### INSTRUCTIONS FOR THE TASK
Once you find the line with "Q^\pi(s, \pi'(s)) &\geq" in the listing below, set down exactly every line from it through the line with "Apart from avoiding", but no pictures.
____
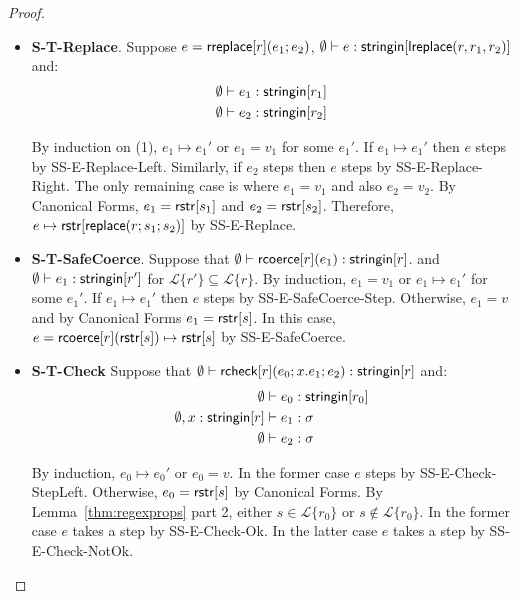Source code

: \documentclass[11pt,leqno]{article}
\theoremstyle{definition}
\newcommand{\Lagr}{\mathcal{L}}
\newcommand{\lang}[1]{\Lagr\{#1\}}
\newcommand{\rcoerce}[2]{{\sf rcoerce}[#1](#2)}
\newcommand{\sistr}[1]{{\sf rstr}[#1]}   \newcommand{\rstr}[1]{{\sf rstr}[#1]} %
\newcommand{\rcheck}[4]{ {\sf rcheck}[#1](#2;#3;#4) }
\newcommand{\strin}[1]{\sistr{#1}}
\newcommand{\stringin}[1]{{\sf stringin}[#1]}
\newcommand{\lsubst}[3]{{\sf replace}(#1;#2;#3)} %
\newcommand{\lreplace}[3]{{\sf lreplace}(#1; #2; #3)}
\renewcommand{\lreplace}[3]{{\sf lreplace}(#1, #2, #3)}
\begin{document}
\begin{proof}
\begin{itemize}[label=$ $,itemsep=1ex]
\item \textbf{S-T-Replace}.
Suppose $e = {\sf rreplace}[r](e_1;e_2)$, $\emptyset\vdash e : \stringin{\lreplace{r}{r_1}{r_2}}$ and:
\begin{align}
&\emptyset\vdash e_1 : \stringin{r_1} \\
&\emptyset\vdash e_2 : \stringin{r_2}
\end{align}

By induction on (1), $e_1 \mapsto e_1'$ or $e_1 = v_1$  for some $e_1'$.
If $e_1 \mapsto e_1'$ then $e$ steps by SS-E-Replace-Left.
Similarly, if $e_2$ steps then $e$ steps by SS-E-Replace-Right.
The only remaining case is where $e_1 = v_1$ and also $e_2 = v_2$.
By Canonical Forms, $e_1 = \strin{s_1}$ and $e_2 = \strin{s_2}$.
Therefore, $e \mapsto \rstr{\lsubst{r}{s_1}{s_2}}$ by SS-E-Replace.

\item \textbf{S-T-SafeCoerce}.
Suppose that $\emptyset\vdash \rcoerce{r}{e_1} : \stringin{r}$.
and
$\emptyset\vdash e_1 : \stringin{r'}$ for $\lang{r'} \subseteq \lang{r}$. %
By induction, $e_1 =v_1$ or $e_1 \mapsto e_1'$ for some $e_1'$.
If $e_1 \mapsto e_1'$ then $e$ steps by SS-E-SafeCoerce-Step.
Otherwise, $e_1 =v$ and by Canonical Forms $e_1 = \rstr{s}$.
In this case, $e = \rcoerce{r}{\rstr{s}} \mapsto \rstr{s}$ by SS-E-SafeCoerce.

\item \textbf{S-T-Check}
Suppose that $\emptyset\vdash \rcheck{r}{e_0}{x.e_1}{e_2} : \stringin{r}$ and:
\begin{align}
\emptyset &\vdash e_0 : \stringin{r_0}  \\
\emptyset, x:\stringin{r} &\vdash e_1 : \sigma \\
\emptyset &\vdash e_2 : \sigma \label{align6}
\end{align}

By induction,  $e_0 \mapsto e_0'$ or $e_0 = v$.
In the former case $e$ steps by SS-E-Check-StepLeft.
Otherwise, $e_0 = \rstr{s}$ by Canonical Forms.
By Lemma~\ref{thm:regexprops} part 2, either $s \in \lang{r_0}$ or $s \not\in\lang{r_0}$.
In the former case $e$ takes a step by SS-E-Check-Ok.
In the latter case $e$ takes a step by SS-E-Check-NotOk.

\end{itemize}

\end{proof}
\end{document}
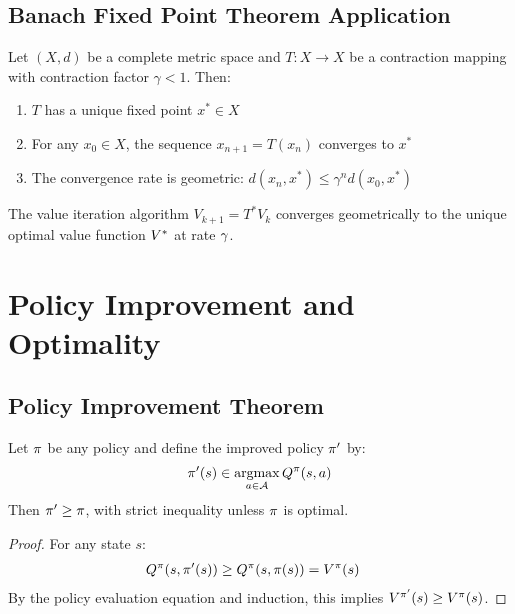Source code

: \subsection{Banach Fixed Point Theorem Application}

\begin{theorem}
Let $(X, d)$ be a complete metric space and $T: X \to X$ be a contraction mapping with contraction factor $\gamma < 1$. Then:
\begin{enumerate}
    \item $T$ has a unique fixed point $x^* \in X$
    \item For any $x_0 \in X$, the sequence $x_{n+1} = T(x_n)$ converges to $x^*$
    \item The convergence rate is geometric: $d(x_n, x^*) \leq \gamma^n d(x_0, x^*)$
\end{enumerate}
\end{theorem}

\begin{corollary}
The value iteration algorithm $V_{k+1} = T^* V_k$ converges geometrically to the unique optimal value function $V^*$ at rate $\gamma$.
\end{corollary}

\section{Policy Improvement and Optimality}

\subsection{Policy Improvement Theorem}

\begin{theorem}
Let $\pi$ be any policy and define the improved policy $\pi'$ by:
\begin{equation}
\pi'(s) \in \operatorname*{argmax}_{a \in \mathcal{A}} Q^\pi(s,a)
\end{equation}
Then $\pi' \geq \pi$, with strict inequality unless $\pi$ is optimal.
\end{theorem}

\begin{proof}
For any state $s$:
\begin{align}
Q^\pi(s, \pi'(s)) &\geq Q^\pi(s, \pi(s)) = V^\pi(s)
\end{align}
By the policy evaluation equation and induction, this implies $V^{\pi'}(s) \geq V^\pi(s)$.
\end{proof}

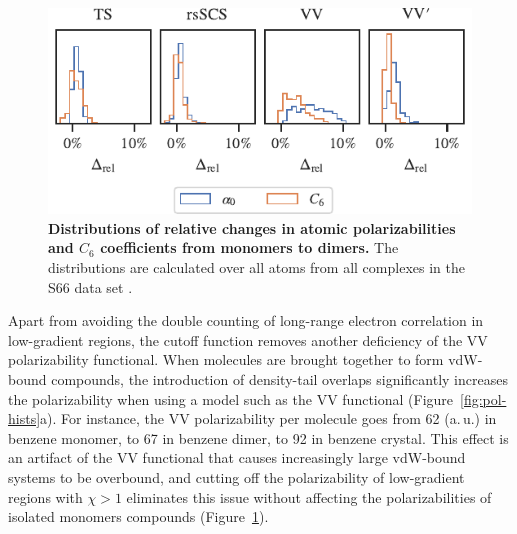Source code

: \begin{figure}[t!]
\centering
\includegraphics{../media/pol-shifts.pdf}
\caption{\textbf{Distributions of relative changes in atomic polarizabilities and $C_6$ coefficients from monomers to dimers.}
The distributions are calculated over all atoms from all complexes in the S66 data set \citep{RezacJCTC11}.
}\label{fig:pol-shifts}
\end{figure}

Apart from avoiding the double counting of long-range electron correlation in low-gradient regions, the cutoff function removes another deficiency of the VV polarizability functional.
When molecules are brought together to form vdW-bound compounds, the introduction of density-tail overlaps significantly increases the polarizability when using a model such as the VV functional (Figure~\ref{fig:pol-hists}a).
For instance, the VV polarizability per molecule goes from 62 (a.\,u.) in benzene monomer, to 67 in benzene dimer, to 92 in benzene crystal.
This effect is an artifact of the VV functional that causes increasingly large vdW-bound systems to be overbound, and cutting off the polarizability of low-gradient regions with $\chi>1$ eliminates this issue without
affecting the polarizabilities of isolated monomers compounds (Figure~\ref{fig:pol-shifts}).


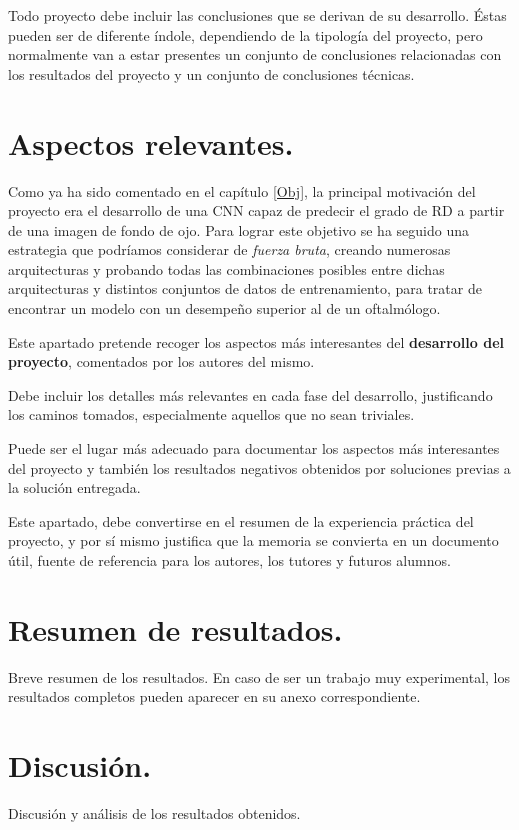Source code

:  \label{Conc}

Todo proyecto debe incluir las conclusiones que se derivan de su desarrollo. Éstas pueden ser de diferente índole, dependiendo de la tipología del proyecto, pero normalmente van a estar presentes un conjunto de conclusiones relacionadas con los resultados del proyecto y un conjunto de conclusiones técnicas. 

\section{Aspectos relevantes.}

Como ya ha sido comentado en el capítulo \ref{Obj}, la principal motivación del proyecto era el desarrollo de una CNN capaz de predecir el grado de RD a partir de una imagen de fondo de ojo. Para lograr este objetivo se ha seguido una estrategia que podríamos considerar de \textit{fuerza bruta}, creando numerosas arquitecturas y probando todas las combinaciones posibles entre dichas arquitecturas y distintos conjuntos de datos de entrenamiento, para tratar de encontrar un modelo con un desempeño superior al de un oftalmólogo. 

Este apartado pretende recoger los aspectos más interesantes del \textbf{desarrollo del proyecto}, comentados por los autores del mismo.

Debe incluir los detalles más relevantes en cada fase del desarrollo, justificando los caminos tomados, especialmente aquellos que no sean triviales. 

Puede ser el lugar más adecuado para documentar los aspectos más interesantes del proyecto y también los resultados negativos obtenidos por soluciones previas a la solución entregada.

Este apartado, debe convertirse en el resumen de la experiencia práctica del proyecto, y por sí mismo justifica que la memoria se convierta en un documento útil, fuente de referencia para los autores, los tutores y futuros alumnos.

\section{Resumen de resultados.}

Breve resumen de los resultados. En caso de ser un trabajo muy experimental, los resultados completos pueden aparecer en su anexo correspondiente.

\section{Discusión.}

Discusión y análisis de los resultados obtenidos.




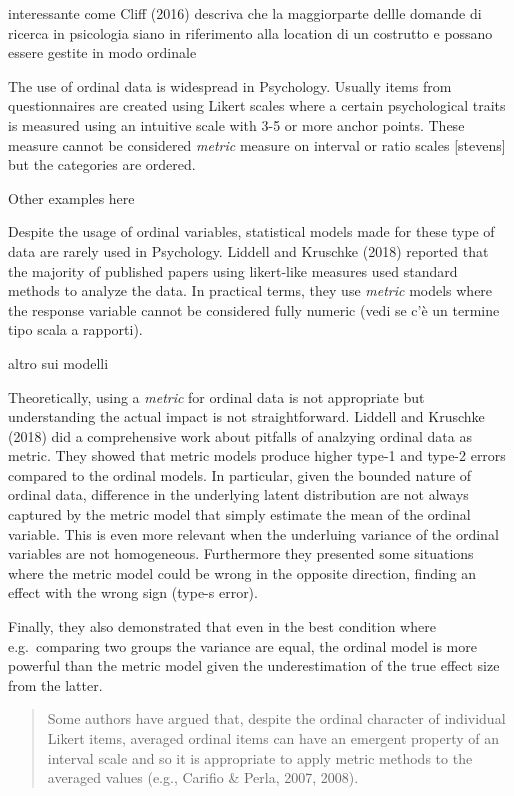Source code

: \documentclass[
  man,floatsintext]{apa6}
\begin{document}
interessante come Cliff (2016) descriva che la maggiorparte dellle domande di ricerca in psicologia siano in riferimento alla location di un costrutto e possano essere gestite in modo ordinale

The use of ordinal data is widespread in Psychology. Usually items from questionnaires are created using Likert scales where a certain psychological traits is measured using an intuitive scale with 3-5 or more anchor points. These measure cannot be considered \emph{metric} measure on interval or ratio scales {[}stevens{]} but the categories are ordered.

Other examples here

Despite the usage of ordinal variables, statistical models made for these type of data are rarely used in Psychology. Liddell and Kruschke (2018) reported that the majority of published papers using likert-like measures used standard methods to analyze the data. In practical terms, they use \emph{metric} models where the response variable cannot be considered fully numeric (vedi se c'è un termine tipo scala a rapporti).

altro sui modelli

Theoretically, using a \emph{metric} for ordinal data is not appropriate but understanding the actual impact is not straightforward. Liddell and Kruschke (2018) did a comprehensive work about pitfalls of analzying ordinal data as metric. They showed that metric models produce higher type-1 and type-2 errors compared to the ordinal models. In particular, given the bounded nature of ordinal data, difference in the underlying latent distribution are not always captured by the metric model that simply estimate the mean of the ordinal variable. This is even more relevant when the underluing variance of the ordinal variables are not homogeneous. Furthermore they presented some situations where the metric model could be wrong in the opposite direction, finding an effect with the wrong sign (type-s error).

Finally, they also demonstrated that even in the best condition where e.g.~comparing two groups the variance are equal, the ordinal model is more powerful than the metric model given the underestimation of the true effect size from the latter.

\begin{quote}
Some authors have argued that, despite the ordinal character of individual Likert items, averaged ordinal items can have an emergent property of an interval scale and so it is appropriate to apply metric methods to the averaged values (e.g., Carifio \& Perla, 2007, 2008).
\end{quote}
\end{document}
____
### SOLVED PROBLEM
Q^\pi(s, \pi'(s)) &\geq Q^\pi(s, \pi(s)) = V^\pi(s)
\end{align}
By the policy evaluation equation and induction, this implies $V^{\pi'}(s) \geq V^\pi(s)$.
\end{proof}

Source code

: \begin{figure}[t!]
\centering
\includegraphics{../media/pol-shifts.pdf}
\caption{\textbf{Distributions of relative changes in atomic polarizabilities and $C_6$ coefficients from monomers to dimers.}
The distributions are calculated over all atoms from all complexes in the S66 data set \citep{RezacJCTC11}.
}\label{fig:pol-shifts}
\end{figure}

Apart from avoiding the double counting of long-range electron correlation in low-gradient regions, the cutoff function removes another deficiency of the VV polarizability functional.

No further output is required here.